**Records to use**:
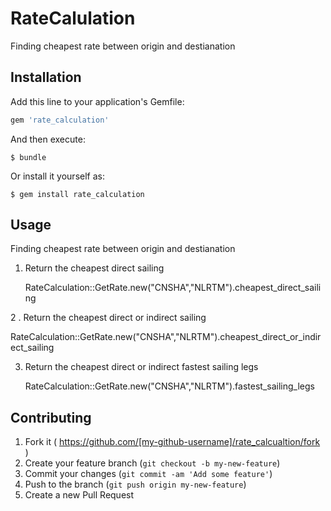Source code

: # RateCalulation

Finding cheapest rate between origin and destianation

## Installation

Add this line to your application's Gemfile:

```ruby
gem 'rate_calculation'
```

And then execute:

    $ bundle

Or install it yourself as:

    $ gem install rate_calculation

## Usage

Finding cheapest rate between origin and destianation


1. Return the cheapest direct sailing 
   
   RateCalculation::GetRate.new("CNSHA","NLRTM").cheapest_direct_sailing

2 . Return the cheapest direct or indirect sailing 

  RateCalculation::GetRate.new("CNSHA","NLRTM").cheapest_direct_or_indirect_sailing
  
3. Return the cheapest direct or indirect fastest sailing legs

   RateCalculation::GetRate.new("CNSHA","NLRTM").fastest_sailing_legs
  
## Contributing

1. Fork it ( https://github.com/[my-github-username]/rate_calcualtion/fork )
2. Create your feature branch (`git checkout -b my-new-feature`)
3. Commit your changes (`git commit -am 'Add some feature'`)
4. Push to the branch (`git push origin my-new-feature`)
5. Create a new Pull Request
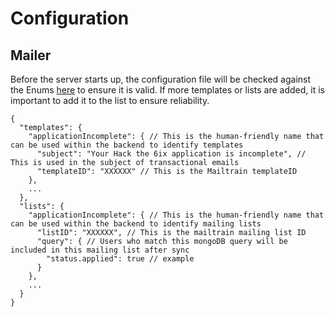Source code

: # Configuration

## Mailer
Before the server starts up, the configuration file will be checked
against the Enums [here](../src/types/mailer.ts) to ensure it is valid.
If more templates or lists are added, it is important to add it to the list
to ensure reliability.


```
{
  "templates": {
    "applicationIncomplete": { // This is the human-friendly name that can be used within the backend to identify templates
      "subject": "Your Hack the 6ix application is incomplete", // This is used in the subject of transactional emails
      "templateID": "XXXXXX" // This is the Mailtrain templateID
    },
    ...
  },
  "lists": {
    "applicationIncomplete": { // This is the human-friendly name that can be used within the backend to identify mailing lists
      "listID": "XXXXXX", // This is the mailtrain mailing list ID
      "query": { // Users who match this mongoDB query will be included in this mailing list after sync
        "status.applied": true // example
      }
    },
    ...
  }
}
```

**Problem requirements**: Wherever an image appears, omit it; copy the rest of the records exactly.

**Answer section**:
Source code

: # RateCalulation

Finding cheapest rate between origin and destianation

## Installation

Add this line to your application's Gemfile:

```ruby
gem 'rate_calculation'
```

And then execute:

    $ bundle

Or install it yourself as:

    $ gem install rate_calculation

## Usage

Finding cheapest rate between origin and destianation


1. Return the cheapest direct sailing 
   
   RateCalculation::GetRate.new("CNSHA","NLRTM").cheapest_direct_sailing

2 . Return the cheapest direct or indirect sailing 

  RateCalculation::GetRate.new("CNSHA","NLRTM").cheapest_direct_or_indirect_sailing
  
3. Return the cheapest direct or indirect fastest sailing legs

   RateCalculation::GetRate.new("CNSHA","NLRTM").fastest_sailing_legs
  
## Contributing

1. Fork it ( https://github.com/[my-github-username]/rate_calcualtion/fork )
2. Create your feature branch (`git checkout -b my-new-feature`)
3. Commit your changes (`git commit -am 'Add some feature'`)
4. Push to the branch (`git push origin my-new-feature`)
5. Create a new Pull Request
Source code

: # Configuration

## Mailer
Before the server starts up, the configuration file will be checked
against the Enums [here](../src/types/mailer.ts) to ensure it is valid.
If more templates or lists are added, it is important to add it to the list
to ensure reliability.


```
{
  "templates": {
    "applicationIncomplete": { // This is the human-friendly name that can be used within the backend to identify templates
      "subject": "Your Hack the 6ix application is incomplete", // This is used in the subject of transactional emails
      "templateID": "XXXXXX" // This is the Mailtrain templateID
    },
    ...
  },
  "lists": {
    "applicationIncomplete": { // This is the human-friendly name that can be used within the backend to identify mailing lists
      "listID": "XXXXXX", // This is the mailtrain mailing list ID
      "query": { // Users who match this mongoDB query will be included in this mailing list after sync
        "status.applied": true // example
      }
    },
    ...
  }
}
```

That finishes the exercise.